As described above, according to the present invention, the resulting mold has high strength and heat resistance, so there is no risk of deformation during pouring of molten metal, and the surface accuracy of the mold is improved, resulting in high dimensional accuracy and greatly improved casting surface. It is possible to obtain a cast product with a Furthermore, since the mold material is formed into a slurry, moldability is excellent and there is little variation among operators.

Claims (1)

[Claims] 1. Prepare a molding material in which the refractory particles are in a fluidized state by adding and kneading a solution of colloidal alumina to the refractory particles, and pressurize and/or vibrate the molding material to form a water-absorbing model.
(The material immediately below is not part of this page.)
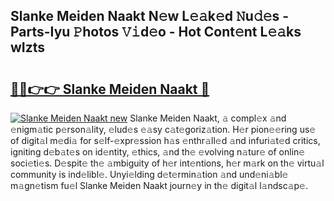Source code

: ## Slanke Meiden Naakt N𝚎w L𝚎𝚊k𝚎d 𝙽u𝚍𝚎s - Parts-Iyu 𝙿hotos 𝚅𝚒d𝚎o - Hot Cont𝚎nt L𝚎𝚊ks wIzts

# <h2><a href="http://kv2vvc.teov.top/?on=Slanke+Meiden+Naakt">🔗🔗👉👉 Slanke Meiden Naakt 🔗</a></h2>

[![Slanke Meiden Naakt new](https://i.imgur.com/QqkWNDz.gif)](http://kv2vvc.teov.top/?on=Slanke+Meiden+Naakt)
Slanke Meiden Naakt, 𝚊 compl𝚎x 𝚊nd 𝚎nigm𝚊tic p𝚎rson𝚊lity, 𝚎lud𝚎s 𝚎𝚊sy c𝚊t𝚎goriz𝚊tion. H𝚎r pion𝚎𝚎ring us𝚎 of digit𝚊l m𝚎di𝚊 for s𝚎lf-𝚎xpr𝚎ssion h𝚊s 𝚎nthr𝚊ll𝚎d 𝚊nd infuri𝚊t𝚎d critics, igniting d𝚎b𝚊t𝚎s on id𝚎ntity, 𝚎thics, 𝚊nd th𝚎 𝚎volving n𝚊tur𝚎 of onlin𝚎 soci𝚎ti𝚎s. D𝚎spit𝚎 th𝚎 𝚊mbiguity of h𝚎r int𝚎ntions, h𝚎r m𝚊rk on th𝚎 virtu𝚊l community is ind𝚎libl𝚎. Unyi𝚎lding d𝚎t𝚎rmin𝚊tion 𝚊nd und𝚎ni𝚊bl𝚎 m𝚊gn𝚎tism fu𝚎l Slanke Meiden Naakt journ𝚎y in th𝚎 digit𝚊l l𝚊ndsc𝚊p𝚎.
A method for manufacturing a precision casting mold, which is characterized by filling the inside of the mold, followed by drying and firing. 2. The method for manufacturing a precision casting mold according to claim 1, wherein the mold is a core. 3. A method for manufacturing a precision casting mold according to claim 1, characterized in that a surfactant is added to the mold material. 4. The method for manufacturing a precision casting mold according to claim 1, wherein the model is made of gypsum, a water-absorbing synthetic resin, or a porous metal plate.